He laughs with his mouth wide open and he looks like one of the faces they show before the early morning horror films on Saturdays. I have never seen this look before. He laughs and laughs and I feel so cold; my hands are so cold.

He doesn't make Gary pull over until I am all sweaty and gagging. I have just enough time to get beside the ditch beside the highway. The grass is cool and wet and it feels good to my hands and knees and it feels good to put my face against the cool grass when I am through. Everyone in the car is watching me and I can't forget the way that Red laughed. I try to think of something better like when he told me that he loved me.

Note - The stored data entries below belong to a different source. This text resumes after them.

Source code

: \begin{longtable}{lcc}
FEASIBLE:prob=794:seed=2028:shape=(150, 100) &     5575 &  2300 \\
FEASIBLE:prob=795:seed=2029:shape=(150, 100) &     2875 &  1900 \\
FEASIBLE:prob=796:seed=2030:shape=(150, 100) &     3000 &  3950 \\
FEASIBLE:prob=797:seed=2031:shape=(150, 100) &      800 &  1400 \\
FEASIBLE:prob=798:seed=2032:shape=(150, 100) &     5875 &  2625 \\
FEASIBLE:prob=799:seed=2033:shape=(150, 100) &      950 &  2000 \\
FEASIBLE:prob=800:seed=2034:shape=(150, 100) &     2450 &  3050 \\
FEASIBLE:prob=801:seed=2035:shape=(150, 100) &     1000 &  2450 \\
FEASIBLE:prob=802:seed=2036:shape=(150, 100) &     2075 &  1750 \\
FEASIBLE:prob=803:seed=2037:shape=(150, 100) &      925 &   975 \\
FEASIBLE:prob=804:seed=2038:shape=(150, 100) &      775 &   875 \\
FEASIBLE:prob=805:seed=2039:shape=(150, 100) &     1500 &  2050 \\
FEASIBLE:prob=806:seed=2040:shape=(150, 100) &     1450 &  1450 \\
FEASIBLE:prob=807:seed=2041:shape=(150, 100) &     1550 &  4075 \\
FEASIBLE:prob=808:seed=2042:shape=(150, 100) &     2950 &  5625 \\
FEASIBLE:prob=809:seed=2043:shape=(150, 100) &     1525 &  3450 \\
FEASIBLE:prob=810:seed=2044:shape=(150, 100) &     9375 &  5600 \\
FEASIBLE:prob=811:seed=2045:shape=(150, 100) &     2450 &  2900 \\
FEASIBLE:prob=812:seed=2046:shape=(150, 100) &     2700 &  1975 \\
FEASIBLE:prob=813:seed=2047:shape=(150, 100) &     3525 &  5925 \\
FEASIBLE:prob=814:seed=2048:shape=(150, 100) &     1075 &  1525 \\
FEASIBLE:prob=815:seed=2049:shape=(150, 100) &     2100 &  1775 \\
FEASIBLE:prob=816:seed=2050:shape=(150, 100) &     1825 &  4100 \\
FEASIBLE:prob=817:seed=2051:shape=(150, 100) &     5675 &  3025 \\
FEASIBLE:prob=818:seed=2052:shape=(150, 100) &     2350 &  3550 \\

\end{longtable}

“Come on, Jo. We're almost there.” Red is picking me up so I clutch the grass and carry two handfuls the rest of the way and I keep pretending that I am still beside that cold overgrown ditch, away from these people, by myself.

I have never skied before and the rest of them have so I suggest that they all go ahead and ski and leave me on the beginner slope. I want them all to go and ski and ski and ski and to let me find a warm place to sit and drink a cup of coffee, smoke a pack of cigarettes.

“I'll show you what to do.” Red gives me these boots
to put on and even when I stand up straight, I'm at an angle. He clamps me in the skis and then we walk sideways up to where the moving chairs are. I feel weak from being sick and my legs feel like they do when they fall asleep and there is no control. We sit in a chair and start going higher and higher. I start feeling queasy again so I try to concentrate on the bright toboggans zipping below. That makes it worse so I stare at my blue wool gloves, the snaps on my coat.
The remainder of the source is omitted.